それから、新しい登場人物も魅力的でした。ガリベスピアンという身長が20cmぐらいしかない種族は、アスリエル卿の仲間として、スパイ活動を行います。その中でもシュバリエ・ティアリスとレディ・サルマキアは、命を賭けてもライラを守ることを約束してライラとウィルと行動を共にします。体は小さくても、勇猛果敢でプライドの高いこのガリベスピアンたち。最初は、ウィルもライラも心を許せなくて、衝突を繰り返しますが、旅を重ねるうちにすっかり心が結ばれてお互いなくてはならないものになってきます。でも、ガリベスピアンたちは、その小さい体ゆえか寿命の短い種族なのです・・・。今回、一番目を引いた新しいキャラクターたちは、このシュバリエ・ティアリスとレディ・サルマキアでした。

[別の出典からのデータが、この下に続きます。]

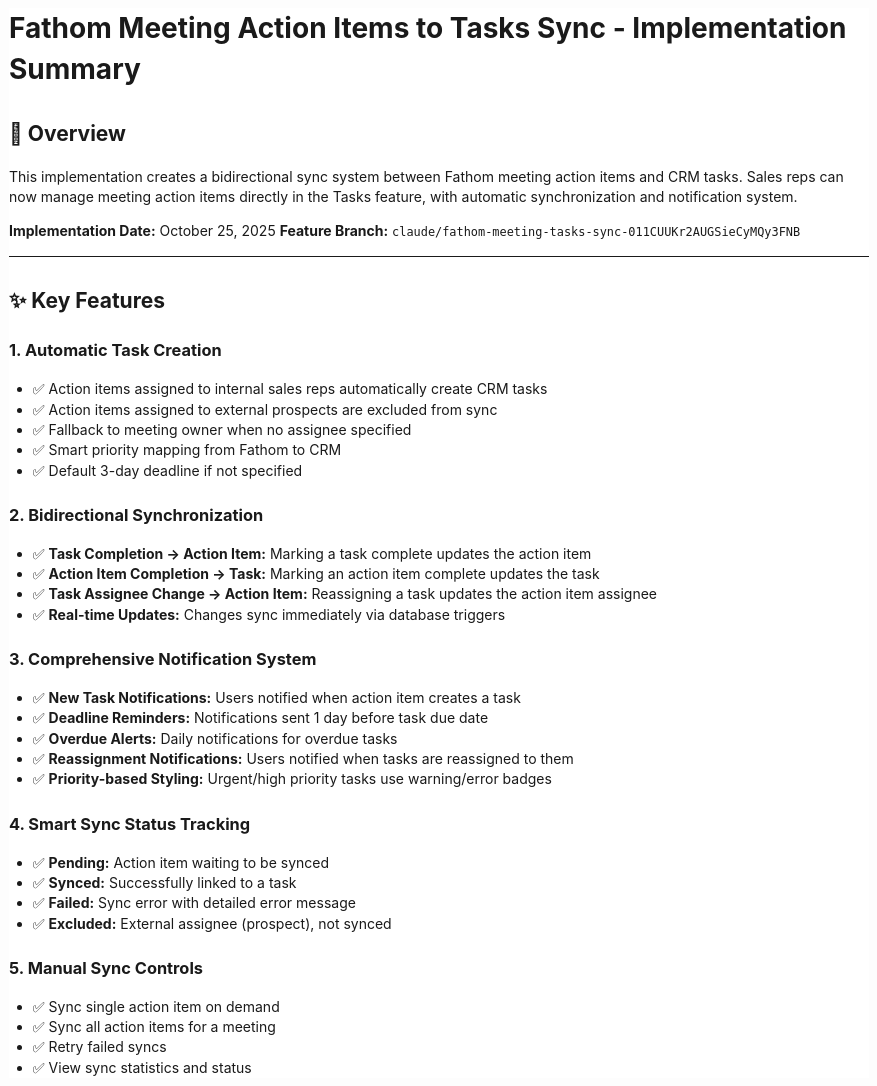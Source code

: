 # Fathom Meeting Action Items to Tasks Sync - Implementation Summary

## 🎯 Overview

This implementation creates a bidirectional sync system between Fathom meeting action items and CRM tasks. Sales reps can now manage meeting action items directly in the Tasks feature, with automatic synchronization and notification system.

**Implementation Date:** October 25, 2025
**Feature Branch:** `claude/fathom-meeting-tasks-sync-011CUUKr2AUGSieCyMQy3FNB`

---

## ✨ Key Features

### 1. **Automatic Task Creation**
- ✅ Action items assigned to internal sales reps automatically create CRM tasks
- ✅ Action items assigned to external prospects are excluded from sync
- ✅ Fallback to meeting owner when no assignee specified
- ✅ Smart priority mapping from Fathom to CRM
- ✅ Default 3-day deadline if not specified

### 2. **Bidirectional Synchronization**
- ✅ **Task Completion → Action Item:** Marking a task complete updates the action item
- ✅ **Action Item Completion → Task:** Marking an action item complete updates the task
- ✅ **Task Assignee Change → Action Item:** Reassigning a task updates the action item assignee
- ✅ **Real-time Updates:** Changes sync immediately via database triggers

### 3. **Comprehensive Notification System**
- ✅ **New Task Notifications:** Users notified when action item creates a task
- ✅ **Deadline Reminders:** Notifications sent 1 day before task due date
- ✅ **Overdue Alerts:** Daily notifications for overdue tasks
- ✅ **Reassignment Notifications:** Users notified when tasks are reassigned to them
- ✅ **Priority-based Styling:** Urgent/high priority tasks use warning/error badges

### 4. **Smart Sync Status Tracking**
- ✅ **Pending:** Action item waiting to be synced
- ✅ **Synced:** Successfully linked to a task
- ✅ **Failed:** Sync error with detailed error message
- ✅ **Excluded:** External assignee (prospect), not synced

### 5. **Manual Sync Controls**
- ✅ Sync single action item on demand
- ✅ Sync all action items for a meeting
- ✅ Retry failed syncs
- ✅ View sync statistics and status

それから、オックスフォードの教授メアリー・マローンは全てを投げ捨ててチッタガーゼにやってきます。そこで出逢って一緒に暮らす車輪のついた生き物ミレファ。胴体はまるで象みたいという生き物。何分車輪付きですから、移動に疲れることもなく、その上平和的な動物でなんともファンタジックで平和な世界に一時ホッとさせられます。

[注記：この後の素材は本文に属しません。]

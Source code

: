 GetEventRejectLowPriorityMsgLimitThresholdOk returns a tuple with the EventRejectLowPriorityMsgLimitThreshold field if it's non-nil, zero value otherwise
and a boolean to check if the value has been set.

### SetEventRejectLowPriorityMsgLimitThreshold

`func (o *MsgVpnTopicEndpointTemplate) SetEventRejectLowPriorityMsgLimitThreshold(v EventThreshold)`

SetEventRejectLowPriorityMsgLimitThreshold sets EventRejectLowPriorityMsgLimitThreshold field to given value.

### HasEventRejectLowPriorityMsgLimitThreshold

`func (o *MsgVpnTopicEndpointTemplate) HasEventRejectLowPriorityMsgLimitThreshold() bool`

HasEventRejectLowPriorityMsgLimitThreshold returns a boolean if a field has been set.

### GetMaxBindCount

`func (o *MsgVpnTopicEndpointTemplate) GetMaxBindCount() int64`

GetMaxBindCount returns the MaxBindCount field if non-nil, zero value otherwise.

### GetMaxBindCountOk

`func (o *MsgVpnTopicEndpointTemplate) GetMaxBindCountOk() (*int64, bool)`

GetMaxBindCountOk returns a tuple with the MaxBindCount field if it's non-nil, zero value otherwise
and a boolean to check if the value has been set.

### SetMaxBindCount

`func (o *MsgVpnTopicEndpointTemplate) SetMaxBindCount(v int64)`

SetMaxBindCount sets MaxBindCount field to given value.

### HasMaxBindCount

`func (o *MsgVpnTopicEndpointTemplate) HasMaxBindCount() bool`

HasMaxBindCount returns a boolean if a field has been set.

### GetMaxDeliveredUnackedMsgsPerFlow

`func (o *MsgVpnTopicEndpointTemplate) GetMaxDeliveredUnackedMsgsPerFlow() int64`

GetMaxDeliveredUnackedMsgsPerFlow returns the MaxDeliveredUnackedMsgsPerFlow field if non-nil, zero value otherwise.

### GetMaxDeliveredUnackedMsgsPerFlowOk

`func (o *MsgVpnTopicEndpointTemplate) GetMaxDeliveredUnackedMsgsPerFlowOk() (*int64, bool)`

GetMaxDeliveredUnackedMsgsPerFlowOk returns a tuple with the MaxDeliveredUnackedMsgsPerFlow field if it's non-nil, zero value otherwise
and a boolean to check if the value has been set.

アスリエル卿とコールター夫人は、最後の最後までわからない人たち。とにかく頭の中で何を考えているのか、風見鶏のようなコールター夫人ですから。この2人については、読んでのお楽しみということで・・・。

しかし、クマのイオレク・バーニソンが出てきて喜んだのも束の間。彼の取った行動はあまりにショッキングでページを繰る手が止まってしまいました。それについて言及出来ないのがすごーく辛い。これを読んでいらっしゃる皆さん、ネタバレは望まないでしょう?まあ、それも自然の摂理としてわかるし、イオレクの気持ちもわかるんですが、生理的に受け付けないところは私の人間ずれしたところかなあ。

やっぱり大好きなリー・スコーズビー。これはちょっとネタバレ覚悟で、根っからのテキサス男の彼が故郷によく似た大草原を目にして、きらめく星の下でヘスターと出逢うところは、文句なく泣かせます。

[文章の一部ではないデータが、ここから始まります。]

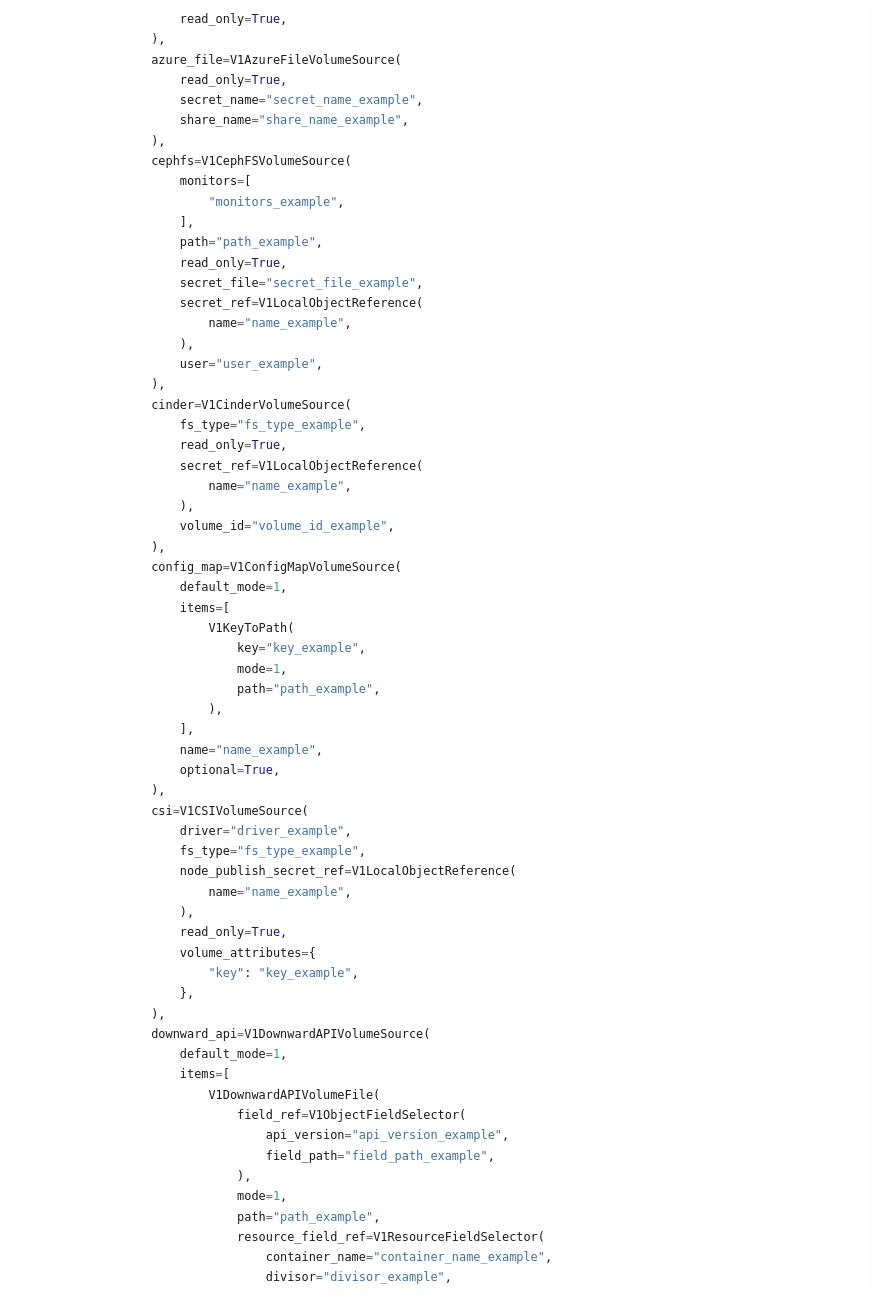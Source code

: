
 ```python
                        read_only=True,
                    ),
                    azure_file=V1AzureFileVolumeSource(
                        read_only=True,
                        secret_name="secret_name_example",
                        share_name="share_name_example",
                    ),
                    cephfs=V1CephFSVolumeSource(
                        monitors=[
                            "monitors_example",
                        ],
                        path="path_example",
                        read_only=True,
                        secret_file="secret_file_example",
                        secret_ref=V1LocalObjectReference(
                            name="name_example",
                        ),
                        user="user_example",
                    ),
                    cinder=V1CinderVolumeSource(
                        fs_type="fs_type_example",
                        read_only=True,
                        secret_ref=V1LocalObjectReference(
                            name="name_example",
                        ),
                        volume_id="volume_id_example",
                    ),
                    config_map=V1ConfigMapVolumeSource(
                        default_mode=1,
                        items=[
                            V1KeyToPath(
                                key="key_example",
                                mode=1,
                                path="path_example",
                            ),
                        ],
                        name="name_example",
                        optional=True,
                    ),
                    csi=V1CSIVolumeSource(
                        driver="driver_example",
                        fs_type="fs_type_example",
                        node_publish_secret_ref=V1LocalObjectReference(
                            name="name_example",
                        ),
                        read_only=True,
                        volume_attributes={
                            "key": "key_example",
                        },
                    ),
                    downward_api=V1DownwardAPIVolumeSource(
                        default_mode=1,
                        items=[
                            V1DownwardAPIVolumeFile(
                                field_ref=V1ObjectFieldSelector(
                                    api_version="api_version_example",
                                    field_path="field_path_example",
                                ),
                                mode=1,
                                path="path_example",
                                resource_field_ref=V1ResourceFieldSelector(
                                    container_name="container_name_example",
                                    divisor="divisor_example",
```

これは凄い話です。子供向けファンタジーと思ったら大間違いでしょう。カーネギー賞受賞もうなずけます。扱う世界が神であり、信仰であり、死後の世界であり、キリスト教による教えを下手したら根本から覆しかねない何とも斬新と言うか、一歩間違えば大変な非難を受けるような繊細極まることを扱っています。それが故に、この滅茶苦茶大きなスケールを実現し得たわけではあります。

最後も泣かせます。一年に一度・・・。もう、これ以上は語りますまい。
668ページという大長編、手に持って読むのにとにかく肩が凝ります(笑)。でも、読む価値は絶対にありますね。子供向けのファンタジーだと簡単な気持ちで手に取らない方が良いでしょう。体調の良い時に、根性入れて読んで下さい。


☆正しい判断をするより、怖がりと思われたくないんだ・・・というウィルの心情。わかります。ウィルはその点、やっぱり私たちの世界の子供なんですよね。